Fix incorrect model files on case-insensitive file systems#3148
Fix incorrect model files on case-insensitive file systems#3148
Conversation
This fixes some incorrect model files on case-insensitive file systems when the package names are the same but the capitalization is different. For example, when there are two packages `Volo.Abp.TestApp.MongoDb` and `Volo.Abp.TestApp.MongoDB`, there would be 1 model file for each package. However, on case-insensitive file systems, the second file would overwrite the first file. This results in missing models. This fixes it by canonicalizing the filenames to lowercase and writing all files with the same package name to the same file.
|
|
||
| // Ensure that if a file exists on disk, we use the same capitalization | ||
| // as the original file. | ||
| actualFilenameByCanonicalFilename[canonicalFilename] = filename; |
There was a problem hiding this comment.
I'm wondering what will happen if two files with the same canonicalization already exist on disk.

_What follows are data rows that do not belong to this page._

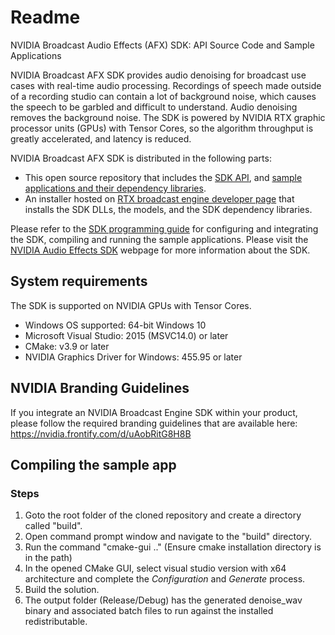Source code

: # Readme

NVIDIA Broadcast Audio Effects (AFX) SDK: API Source Code and Sample Applications

NVIDIA Broadcast AFX SDK provides audio denoising for broadcast use cases with real-time audio processing. Recordings of speech made outside of a recording studio can contain a lot of background noise, which causes the speech to be garbled and difficult to understand. Audio denoising removes the background noise. The SDK is powered by NVIDIA RTX graphic processor units (GPUs) with Tensor Cores, so the algorithm throughput is greatly accelerated, and latency is reduced.

NVIDIA Broadcast AFX SDK is distributed in the following parts:

-  This open source repository that includes the [SDK API](https://github.com/NVIDIA/BROADCAST-AFX-SDK/tree/master/nvafx), and [sample applications and their dependency libraries](https://github.com/NVIDIA/BROADCAST-AFX-SDK/tree/master/samples).
- An installer hosted on [RTX broadcast engine developer page](https://www.nvidia.com/broadcast-sdk-resources) that installs the SDK DLLs, the models, and the SDK dependency libraries.

Please refer to the [SDK programming guide](https://github.com/NVIDIA/BROADCAST-AFX-SDK/blob/master/NVIDIA%20Audio%20Effects%20SDK%20Programming%20Guide.pdf) for configuring and integrating the SDK, compiling and running the sample applications. Please visit the [NVIDIA Audio Effects SDK](https://developer.nvidia.com/broadcast-engine/audio-effects-sdk) webpage for more information about the SDK.

## System requirements
The SDK is supported on NVIDIA GPUs with Tensor Cores.
* Windows OS supported: 64-bit Windows 10
* Microsoft Visual Studio: 2015 (MSVC14.0) or later
* CMake: v3.9 or later
* NVIDIA Graphics Driver for Windows: 455.95 or later

##  NVIDIA Branding Guidelines

If you integrate an NVIDIA Broadcast Engine SDK within your product, please follow the required branding guidelines that are available here:
https://nvidia.frontify.com/d/uAobRitG8H8B

## Compiling the sample app

### Steps
1. Goto the root folder of the cloned repository and create a directory called "build".
2. Open command prompt window and navigate to the "build" directory.
3. Run the command "cmake-gui .." (Ensure cmake installation directory is in the path)
4. In the opened CMake GUI, select visual studio version with x64 architecture and complete the _Configuration_ and _Generate_ process.
5. Build the solution.
6. The output folder (Release/Debug) has the generated denoise_wav binary and associated batch files to run against the installed redistributable.
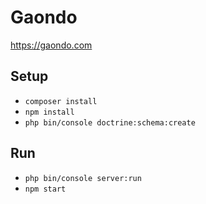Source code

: # Gaondo

https://gaondo.com

## Setup

* `composer install`
* `npm install`
* `php bin/console doctrine:schema:create`

## Run
* `php bin/console server:run`
* `npm start`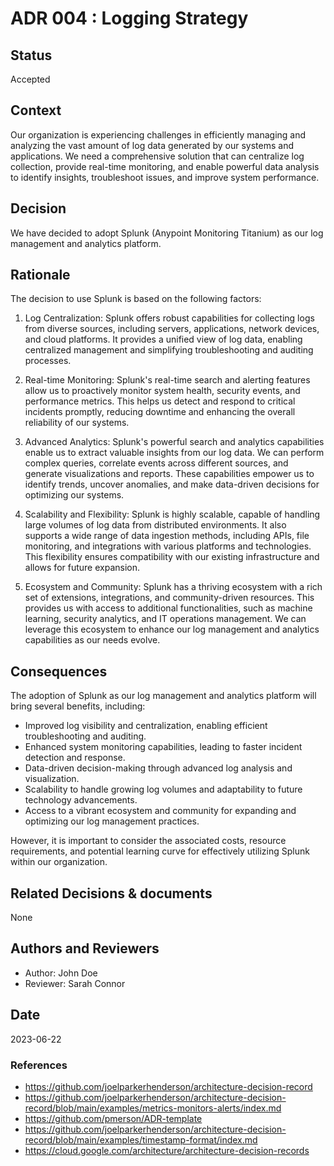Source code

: # ADR 004 : Logging Strategy

## Status
Accepted

## Context
Our organization is experiencing challenges in efficiently managing and analyzing the vast amount of log data generated by our systems and applications. 
We need a comprehensive solution that can centralize log collection, provide real-time monitoring, and enable powerful data analysis to identify insights, troubleshoot issues, and improve system performance.

## Decision
We have decided to adopt Splunk (Anypoint Monitoring Titanium) as our log management and analytics platform.

## Rationale
The decision to use Splunk is based on the following factors:

1. Log Centralization: Splunk offers robust capabilities for collecting logs from diverse sources, including servers, applications, network devices, and cloud platforms. It provides a unified view of log data, enabling centralized management and simplifying troubleshooting and auditing processes.

2. Real-time Monitoring: Splunk's real-time search and alerting features allow us to proactively monitor system health, security events, and performance metrics. This helps us detect and respond to critical incidents promptly, reducing downtime and enhancing the overall reliability of our systems.

3. Advanced Analytics: Splunk's powerful search and analytics capabilities enable us to extract valuable insights from our log data. We can perform complex queries, correlate events across different sources, and generate visualizations and reports. These capabilities empower us to identify trends, uncover anomalies, and make data-driven decisions for optimizing our systems.

4. Scalability and Flexibility: Splunk is highly scalable, capable of handling large volumes of log data from distributed environments. It also supports a wide range of data ingestion methods, including APIs, file monitoring, and integrations with various platforms and technologies. This flexibility ensures compatibility with our existing infrastructure and allows for future expansion.

5. Ecosystem and Community: Splunk has a thriving ecosystem with a rich set of extensions, integrations, and community-driven resources. This provides us with access to additional functionalities, such as machine learning, security analytics, and IT operations management. We can leverage this ecosystem to enhance our log management and analytics capabilities as our needs evolve.

## Consequences
The adoption of Splunk as our log management and analytics platform will bring several benefits, including:

- Improved log visibility and centralization, enabling efficient troubleshooting and auditing.
- Enhanced system monitoring capabilities, leading to faster incident detection and response.
- Data-driven decision-making through advanced log analysis and visualization.
- Scalability to handle growing log volumes and adaptability to future technology advancements.
- Access to a vibrant ecosystem and community for expanding and optimizing our log management practices.

However, it is important to consider the associated costs, resource requirements, and potential learning curve for effectively utilizing Splunk within our organization.

## Related Decisions & documents
None

## Authors and Reviewers
- Author: John Doe
- Reviewer: Sarah Connor

## Date
2023-06-22

### References
- https://github.com/joelparkerhenderson/architecture-decision-record
- https://github.com/joelparkerhenderson/architecture-decision-record/blob/main/examples/metrics-monitors-alerts/index.md
- https://github.com/pmerson/ADR-template
- https://github.com/joelparkerhenderson/architecture-decision-record/blob/main/examples/timestamp-format/index.md
- https://cloud.google.com/architecture/architecture-decision-records
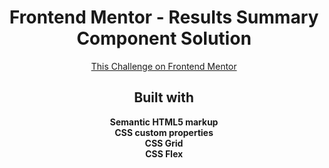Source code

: <h1 align="center">Frontend Mentor - Results Summary Component Solution</h1>

<div align="center"><a href="https://www.frontendmentor.io/challenges/results-summary-component-CE_K6s0maV">This Challenge on Frontend Mentor</a></div>

<h2 align="center">Built with</h2>

<div align="center"><b>Semantic HTML5 markup</b></div>
<div align="center"><b>CSS custom properties</b></div>
<div align="center"><b>CSS Grid</b></div>
<div align="center"><b>CSS Flex</b></div>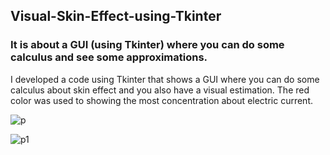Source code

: ## Visual-Skin-Effect-using-Tkinter
### It is about a GUI (using Tkinter) where you can do some calculus and see some approximations.

I developed a code using Tkinter that shows a GUI where you can do some calculus about skin effect and you also have a visual estimation. The red color was used to showing the most concentration about electric current.

![p](https://user-images.githubusercontent.com/26671424/52915875-ef7f1d80-32b7-11e9-8293-aaa549ff7d84.png)

![p1](https://user-images.githubusercontent.com/26671424/52915884-045bb100-32b8-11e9-8174-59b2e46e40e6.png)
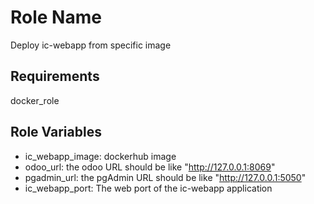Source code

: Role Name
=========

Deploy ic-webapp from specific image

Requirements
------------

docker_role

Role Variables
--------------

* ic_webapp_image: dockerhub image 
* odoo_url: the odoo URL should be like "http://127.0.0.1:8069"
* pgadmin_url: the pgAdmin URL should be like "http://127.0.0.1:5050"
* ic_webapp_port: The web port of the ic-webapp application


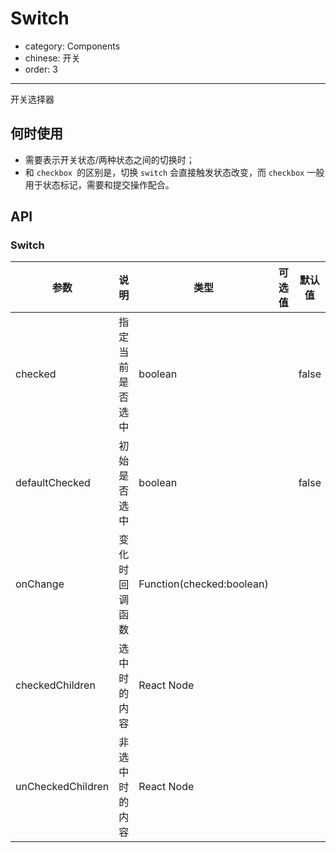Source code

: # Switch

- category: Components
- chinese: 开关
- order: 3

---

开关选择器

## 何时使用

- 需要表示开关状态/两种状态之间的切换时；
- 和 `checkbox `的区别是，切换 `switch` 会直接触发状态改变，而 `checkbox` 一般用于状态标记，需要和提交操作配合。

## API

### Switch

| 参数      | 说明                                     | 类型       |  可选值 |默认值 |
|-----------|------------------------------------------|------------|-------|--------|
|  checked | 指定当前是否选中 | boolean  |   | false    |
|  defaultChecked | 初始是否选中 | boolean |  | false |
|  onChange | 变化时回调函数 | Function(checked:boolean) |  |  |
|  checkedChildren | 选中时的内容 | React Node |  |  |
|  unCheckedChildren | 非选中时的内容 | React Node |  |  |
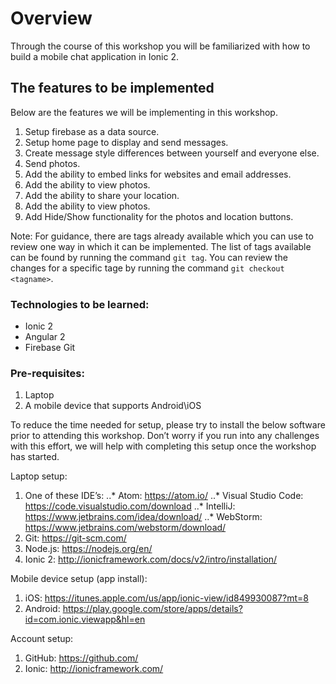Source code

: # Overview
Through the course of this workshop you will be familiarized with how to build a mobile chat application in Ionic 2.

## The features to be implemented
Below are the features we will be implementing in this workshop.
1. Setup firebase as a data source.
2. Setup home page to display and send messages.
3. Create message style differences between yourself and everyone else.
4. Send photos.
5. Add the ability to embed links for websites and email addresses.
6. Add the ability to view photos.
7. Add the ability to share your location.
8. Add the ability to view photos.
9. Add Hide/Show functionality for the photos and location buttons.

Note: For guidance, there are tags already available which you can use to review one way in which it can be implemented.  The list of tags available can be found by running the command `git tag`.  You can review the changes for a specific tage by running the command `git checkout <tagname>`.

### Technologies to be learned:

- Ionic 2
- Angular 2
- Firebase
Git

### Pre-requisites:

1. Laptop
2. A mobile device that supports Android\iOS

To reduce the time needed for setup, please try to install the below software prior to attending this workshop.  Don’t worry if you run into any challenges with this effort, we will help with completing this setup once the workshop has started.

Laptop setup:
1. One of these IDE’s:
..* Atom: https://atom.io/
..* Visual Studio Code: https://code.visualstudio.com/download
..* IntelliJ: https://www.jetbrains.com/idea/download/
..* WebStorm: https://www.jetbrains.com/webstorm/download/
2. Git: https://git-scm.com/
3. Node.js: https://nodejs.org/en/
4. Ionic 2: http://ionicframework.com/docs/v2/intro/installation/

Mobile device setup (app install):
1. iOS: https://itunes.apple.com/us/app/ionic-view/id849930087?mt=8
2. Android: https://play.google.com/store/apps/details?id=com.ionic.viewapp&hl=en

Account setup:
1. GitHub: https://github.com/
2. Ionic: http://ionicframework.com/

What I believe will happen is that we'll arbitrarily pick one of them as the true filename. Which one we pick will depend on the order they were listed by codeql resolve extensions when we listed existing packs. We'll merge their data together into one file (unless they contain data for the same method signature, in which the canonical file will win) and write all of this data back out to the canonical file. The non-canonical file will remain untouched.
This could be quite bad actually. When the extension or CodeQL reads in data extensions it'll read data from both the canonical and non-canonical files, but when the extension writes data it'll only update the canonical file. Effectively the non-canonical file will because invisible and untouchable by the model editor, but it'll continue to exist and supply model data to CodeQL.

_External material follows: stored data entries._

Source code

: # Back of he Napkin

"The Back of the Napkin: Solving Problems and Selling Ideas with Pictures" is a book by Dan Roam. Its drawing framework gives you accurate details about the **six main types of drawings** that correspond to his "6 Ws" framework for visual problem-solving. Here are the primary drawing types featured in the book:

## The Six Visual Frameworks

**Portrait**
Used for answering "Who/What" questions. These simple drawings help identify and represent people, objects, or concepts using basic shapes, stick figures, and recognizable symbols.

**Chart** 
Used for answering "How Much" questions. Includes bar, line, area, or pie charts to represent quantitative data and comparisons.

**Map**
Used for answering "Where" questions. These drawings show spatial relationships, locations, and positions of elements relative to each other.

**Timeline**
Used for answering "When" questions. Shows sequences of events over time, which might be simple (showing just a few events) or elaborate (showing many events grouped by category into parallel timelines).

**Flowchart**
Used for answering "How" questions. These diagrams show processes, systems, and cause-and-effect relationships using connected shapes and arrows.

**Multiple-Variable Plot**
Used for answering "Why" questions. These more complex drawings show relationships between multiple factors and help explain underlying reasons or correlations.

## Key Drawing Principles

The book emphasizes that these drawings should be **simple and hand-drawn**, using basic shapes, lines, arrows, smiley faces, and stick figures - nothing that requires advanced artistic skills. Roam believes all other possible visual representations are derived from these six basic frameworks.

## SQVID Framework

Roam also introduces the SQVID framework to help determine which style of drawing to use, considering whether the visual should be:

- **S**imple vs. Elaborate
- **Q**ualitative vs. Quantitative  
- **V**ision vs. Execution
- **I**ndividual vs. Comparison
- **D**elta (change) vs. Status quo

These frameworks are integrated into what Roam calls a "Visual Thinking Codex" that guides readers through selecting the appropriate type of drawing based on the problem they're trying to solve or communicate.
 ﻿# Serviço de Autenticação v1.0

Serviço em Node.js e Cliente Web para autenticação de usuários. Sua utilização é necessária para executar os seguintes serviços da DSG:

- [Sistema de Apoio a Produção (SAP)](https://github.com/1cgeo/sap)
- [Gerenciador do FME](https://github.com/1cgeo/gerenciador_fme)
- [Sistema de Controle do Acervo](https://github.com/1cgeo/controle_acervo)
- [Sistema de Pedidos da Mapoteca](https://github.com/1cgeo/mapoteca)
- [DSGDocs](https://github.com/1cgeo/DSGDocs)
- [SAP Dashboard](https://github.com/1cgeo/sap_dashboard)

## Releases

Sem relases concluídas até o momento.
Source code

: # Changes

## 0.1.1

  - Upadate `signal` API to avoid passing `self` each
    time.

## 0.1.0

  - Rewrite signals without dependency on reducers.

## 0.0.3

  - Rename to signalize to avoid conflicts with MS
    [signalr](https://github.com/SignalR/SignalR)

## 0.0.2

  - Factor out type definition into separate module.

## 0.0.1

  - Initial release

Do you agree with my understanding here, or have I got it wrong?
I'm not sure what else we could do here. Should we display a warning? Or could we go as far as to delete the other file after we've merged its data into the canonical file?
There was a problem hiding this comment.
I think you're right, it'll just pick one arbitrarily and merge all data into that file. I'm not sure if we should be deleting the file because we could be deleting data that is not in the merged file (this can happen if the CodeQL query doesn't return the method). This can only happen on Linux or on a (non-default) case-sensitive filesystem on Windows/macOS.
I'm not sure if we should be handling this case because having two files with the same canonical filename will already fail on Windows/macOS. For example, if you create a model pack with a.yml and A.yml, I suspect that the CodeQL CLI will already arbitrarily pick one of these files on case-insensitive filesystems. Starting from this PR, we should never create filenames with different capitalizations, and I don't really think this is something the model editor should check.
This bug is also very unlikely to happen in Java since package names are usually lowercase, and even in C# it should be very unlikely. The only reason that I ran into this bug is because one database contained multiple test projects with different capitalization.
There was a problem hiding this comment.
This bug is also very unlikely to happen in Java since package names are usually lowercase, and even in C# it should be very unlikely.
That's a good point. It is unlikely to happen in practice. It's likely only to happen if people manually create a conflicting file. Given we don't have many users right now and it's unlikely someone hit this already I think we can ignore it for now.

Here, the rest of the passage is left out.